> Task to carry out
Set down exactly the lines from the first line of the records through the line that contains "est un terroriste.", and leave every picture out.

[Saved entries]

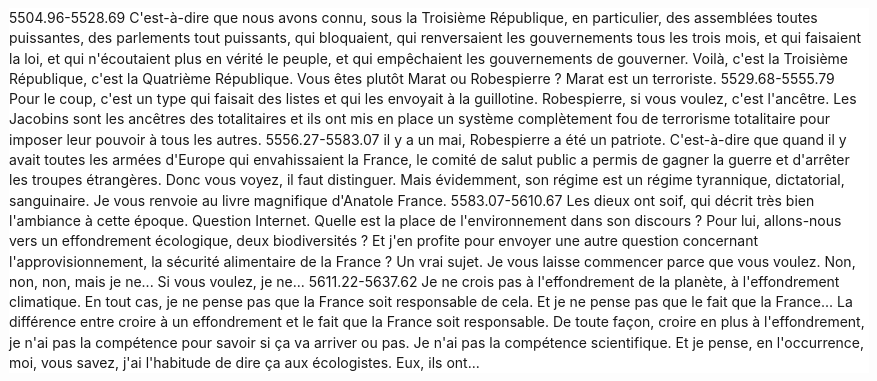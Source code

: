 5504.96-5528.69   C'est-à-dire que nous avons connu, sous la Troisième République, en particulier, des assemblées toutes puissantes, des parlements tout puissants, qui bloquaient, qui renversaient les gouvernements tous les trois mois, et qui faisaient la loi, et qui n'écoutaient plus en vérité le peuple, et qui empêchaient les gouvernements de gouverner. Voilà, c'est la Troisième République, c'est la Quatrième République. Vous êtes plutôt Marat ou Robespierre ? Marat est un terroriste.
5529.68-5555.79   Pour le coup, c'est un type qui faisait des listes et qui les envoyait à la guillotine. Robespierre, si vous voulez, c'est l'ancêtre. Les Jacobins sont les ancêtres des totalitaires et ils ont mis en place un système complètement fou de terrorisme totalitaire pour imposer leur pouvoir à tous les autres.
5556.27-5583.07   il y a un mai, Robespierre a été un patriote. C'est-à-dire que quand il y avait toutes les armées d'Europe qui envahissaient la France, le comité de salut public a permis de gagner la guerre et d'arrêter les troupes étrangères. Donc vous voyez, il faut distinguer. Mais évidemment, son régime est un régime tyrannique, dictatorial, sanguinaire. Je vous renvoie au livre magnifique d'Anatole France.
5583.07-5610.67   Les dieux ont soif, qui décrit très bien l'ambiance à cette époque. Question Internet. Quelle est la place de l'environnement dans son discours ? Pour lui, allons-nous vers un effondrement écologique, deux biodiversités ? Et j'en profite pour envoyer une autre question concernant l'approvisionnement, la sécurité alimentaire de la France ? Un vrai sujet. Je vous laisse commencer parce que vous voulez. Non, non, non, mais je ne... Si vous voulez, je ne...
5611.22-5637.62   Je ne crois pas à l'effondrement de la planète, à l'effondrement climatique. En tout cas, je ne pense pas que la France soit responsable de cela. Et je ne pense pas que le fait que la France... La différence entre croire à un effondrement et le fait que la France soit responsable. De toute façon, croire en plus à l'effondrement, je n'ai pas la compétence pour savoir si ça va arriver ou pas. Je n'ai pas la compétence scientifique. Et je pense, en l'occurrence, moi, vous savez, j'ai l'habitude de dire ça aux écologistes. Eux, ils ont...
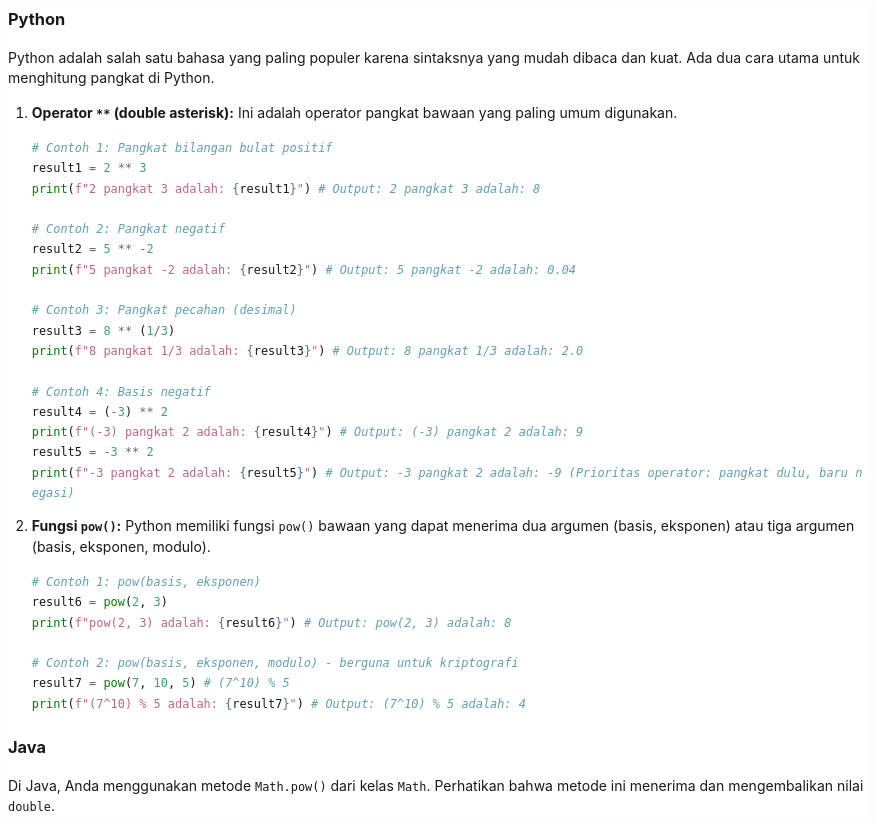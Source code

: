### Python

Python adalah salah satu bahasa yang paling populer karena sintaksnya yang mudah dibaca dan kuat. Ada dua cara utama untuk menghitung pangkat di Python.

1.  **Operator `**` (double asterisk):** Ini adalah operator pangkat bawaan yang paling umum digunakan.
    ```python
    # Contoh 1: Pangkat bilangan bulat positif
    result1 = 2 ** 3
    print(f"2 pangkat 3 adalah: {result1}") # Output: 2 pangkat 3 adalah: 8

    # Contoh 2: Pangkat negatif
    result2 = 5 ** -2
    print(f"5 pangkat -2 adalah: {result2}") # Output: 5 pangkat -2 adalah: 0.04

    # Contoh 3: Pangkat pecahan (desimal)
    result3 = 8 ** (1/3)
    print(f"8 pangkat 1/3 adalah: {result3}") # Output: 8 pangkat 1/3 adalah: 2.0

    # Contoh 4: Basis negatif
    result4 = (-3) ** 2
    print(f"(-3) pangkat 2 adalah: {result4}") # Output: (-3) pangkat 2 adalah: 9
    result5 = -3 ** 2
    print(f"-3 pangkat 2 adalah: {result5}") # Output: -3 pangkat 2 adalah: -9 (Prioritas operator: pangkat dulu, baru negasi)
    ```

2.  **Fungsi `pow()`:** Python memiliki fungsi `pow()` bawaan yang dapat menerima dua argumen (basis, eksponen) atau tiga argumen (basis, eksponen, modulo).
    ```python
    # Contoh 1: pow(basis, eksponen)
    result6 = pow(2, 3)
    print(f"pow(2, 3) adalah: {result6}") # Output: pow(2, 3) adalah: 8

    # Contoh 2: pow(basis, eksponen, modulo) - berguna untuk kriptografi
    result7 = pow(7, 10, 5) # (7^10) % 5
    print(f"(7^10) % 5 adalah: {result7}") # Output: (7^10) % 5 adalah: 4
    ```

### Java

Di Java, Anda menggunakan metode `Math.pow()` dari kelas `Math`. Perhatikan bahwa metode ini menerima dan mengembalikan nilai `double`.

> Your solution
Source code

: 5504.96-5528.69   C'est-à-dire que nous avons connu, sous la Troisième République, en particulier, des assemblées toutes puissantes, des parlements tout puissants, qui bloquaient, qui renversaient les gouvernements tous les trois mois, et qui faisaient la loi, et qui n'écoutaient plus en vérité le peuple, et qui empêchaient les gouvernements de gouverner. Voilà, c'est la Troisième République, c'est la Quatrième République. Vous êtes plutôt Marat ou Robespierre ? Marat est un terroriste.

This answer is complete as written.